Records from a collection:
◆ ◆ ◆

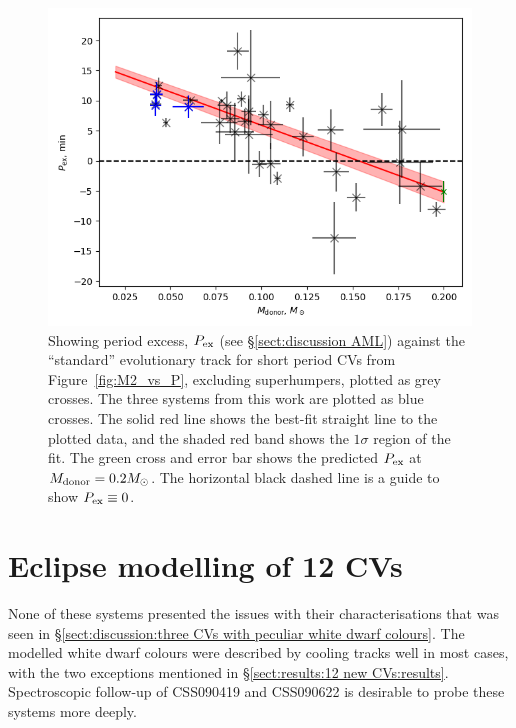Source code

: \begin{figure}
    \centering
    \includegraphics[width=\columnwidth]{figures/results/three_cvs_with_weird_colours/GeneralFigs/p_excess_line_fit.png}
    \caption{Showing period excess, $P_{\rm ex}$ (see \S\ref{sect:discussion AML}) against the \citet{knigge11} ``standard'' evolutionary track for short period CVs from Figure~\ref{fig:M2_vs_P}, excluding superhumpers, plotted as grey crosses. The three systems from this work are plotted as blue crosses. The solid red line shows the best-fit straight line to the plotted data, and the shaded red band shows the $1\sigma$ region of the fit. The green cross and error bar shows the predicted $P_{\rm ex}$ at $M_{\rm donor} = 0.2 M_\odot$. The horizontal black dashed line is a guide to show $P_{\rm ex} \equiv 0$.}
    \label{fig:period excess}
\end{figure}


\section{Eclipse modelling of 12 CVs}
\label{sect:discussion:eclipse modelling of 12 CVs}

None of these systems presented the issues with their characterisations that was seen in \S\ref{sect:discussion:three CVs with peculiar white dwarf colours}. The modelled white dwarf colours were described by cooling tracks well in most cases, with the two exceptions mentioned in \S\ref{sect:results:12 new CVs:results}. Spectroscopic follow-up of CSS090419 and CSS090622 is desirable to probe these systems more deeply.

◆ ◆ ◆

Try it
Reproduce all the entries that precede this task, word for word, minus any pictures.

Final answer
Source code

: \begin{figure}
    \centering
    \includegraphics[width=\columnwidth]{figures/results/three_cvs_with_weird_colours/GeneralFigs/p_excess_line_fit.png}
    \caption{Showing period excess, $P_{\rm ex}$ (see \S\ref{sect:discussion AML}) against the \citet{knigge11} ``standard'' evolutionary track for short period CVs from Figure~\ref{fig:M2_vs_P}, excluding superhumpers, plotted as grey crosses. The three systems from this work are plotted as blue crosses. The solid red line shows the best-fit straight line to the plotted data, and the shaded red band shows the $1\sigma$ region of the fit. The green cross and error bar shows the predicted $P_{\rm ex}$ at $M_{\rm donor} = 0.2 M_\odot$. The horizontal black dashed line is a guide to show $P_{\rm ex} \equiv 0$.}
    \label{fig:period excess}
\end{figure}


\section{Eclipse modelling of 12 CVs}
\label{sect:discussion:eclipse modelling of 12 CVs}

None of these systems presented the issues with their characterisations that was seen in \S\ref{sect:discussion:three CVs with peculiar white dwarf colours}. The modelled white dwarf colours were described by cooling tracks well in most cases, with the two exceptions mentioned in \S\ref{sect:results:12 new CVs:results}. Spectroscopic follow-up of CSS090419 and CSS090622 is desirable to probe these systems more deeply.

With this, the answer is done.